I'm not sure where you found the idea that two vinegaroons can be kept together but it's a bad idea. As with housing a vinegaroon and an amblypygid together that's also a very bad idea. Giant vinegaroons eat ANYTHING that moves aren't communal and will cannibalize. There are some "communal" amblypygi sp. but they wouldn't recognize a vinegaroon as one of their own.

-JohnD.


----------



## Joey Dowling (Feb 7, 2016)

Thanks to you both for your insight! Was just wondering as mine seems incredibly docile amongst its own prey for the majority of the time unless she is definitely hungry, she seems to tolerate other critters roaming her territory, I've noticed her sharing living space with a roach or cricket for days on end if not a week of more xD I understand it would be a risk to attempt though


----------



## Galapoheros (Feb 8, 2016)

It can appear that way when a cricket, roach or other things that are used as prey get dumb n dumber because "nothing bad is happening", and start hanging out with the predator, but the only reasons they aren't getting eaten is because the predator can't catch them or it isn't hungry for whatever reason.


----------



## Joey Dowling (Feb 8, 2016)

Ahhh I see fair enough! Thanks!


----------



## GeorgeOfTheJungle7 (Aug 27, 2020)

Joey Dowling said:


> Ahhh I see fair enough! Thanks!


So how are they doing? Did you put them together? If so how is that going?

I'm asking because my 2 vinegaroons live together and seem to be fine with this. I wouldn't want to risk one getting eaten though.


----------



## Arachnid Addicted (Aug 27, 2020)

I kept Thelyphonida for a few years, I got say, don't put them together, doesn't matter the sex, things can go bad. I only put them together for breeding them, and it was only couples.

The only Amblypygi I kept was Heterophrynus longicornis, I also had H. batesii but never bred it so, I'm not too familiar as I was with H. longicornis. I kept them communaly for a while, in a big enclosure and newborns in smaller enclosures to check their reactions. What I noticed is, as long as they have food and space, females can live together, one male with a bunch of females can also live together. However, males can't, they fight all the time and even stress the females, no matter how big (or small) the enclosure is. 
Thats a personal experience with only ONE species, I wouldn't advise to do it if you're not comfortable with and/or with different species.
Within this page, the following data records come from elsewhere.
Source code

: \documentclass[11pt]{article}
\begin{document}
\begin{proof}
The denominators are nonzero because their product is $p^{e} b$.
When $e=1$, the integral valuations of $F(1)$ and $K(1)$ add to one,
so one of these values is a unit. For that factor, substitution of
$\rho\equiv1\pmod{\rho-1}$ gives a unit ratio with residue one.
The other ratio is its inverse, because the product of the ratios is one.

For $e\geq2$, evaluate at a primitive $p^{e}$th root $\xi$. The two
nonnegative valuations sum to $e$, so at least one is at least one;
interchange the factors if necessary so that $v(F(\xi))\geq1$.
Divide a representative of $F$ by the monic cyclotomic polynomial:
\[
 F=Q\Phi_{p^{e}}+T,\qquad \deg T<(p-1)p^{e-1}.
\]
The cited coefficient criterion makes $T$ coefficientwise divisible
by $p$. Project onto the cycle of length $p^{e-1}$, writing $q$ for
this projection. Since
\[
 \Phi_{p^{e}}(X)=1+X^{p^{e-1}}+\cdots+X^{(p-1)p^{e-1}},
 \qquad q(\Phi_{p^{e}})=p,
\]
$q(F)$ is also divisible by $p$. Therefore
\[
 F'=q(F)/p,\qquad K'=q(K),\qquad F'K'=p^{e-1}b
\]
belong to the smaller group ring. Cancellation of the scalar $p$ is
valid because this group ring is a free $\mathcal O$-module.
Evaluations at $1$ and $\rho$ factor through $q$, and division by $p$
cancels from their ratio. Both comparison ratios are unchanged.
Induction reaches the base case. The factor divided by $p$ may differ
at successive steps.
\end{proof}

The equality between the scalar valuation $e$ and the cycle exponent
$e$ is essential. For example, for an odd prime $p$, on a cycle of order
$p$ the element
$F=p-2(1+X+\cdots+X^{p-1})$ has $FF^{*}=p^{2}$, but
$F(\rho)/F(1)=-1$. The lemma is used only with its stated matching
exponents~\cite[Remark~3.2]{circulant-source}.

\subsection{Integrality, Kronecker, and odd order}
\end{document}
As for putting Thelyphonida and Amblypygi together, don't do it. Even though one have terrestrial/fossorial behavior and the other arboreal behavior, they are predators, and they could be even from different biomes so, sooner or later, you ended up with them dead or harmed.

Reactions: Like 2


----------



## mantisfan101 (Aug 31, 2020)

I don’t even trust keeping pairs together without my watch..separate is best


----------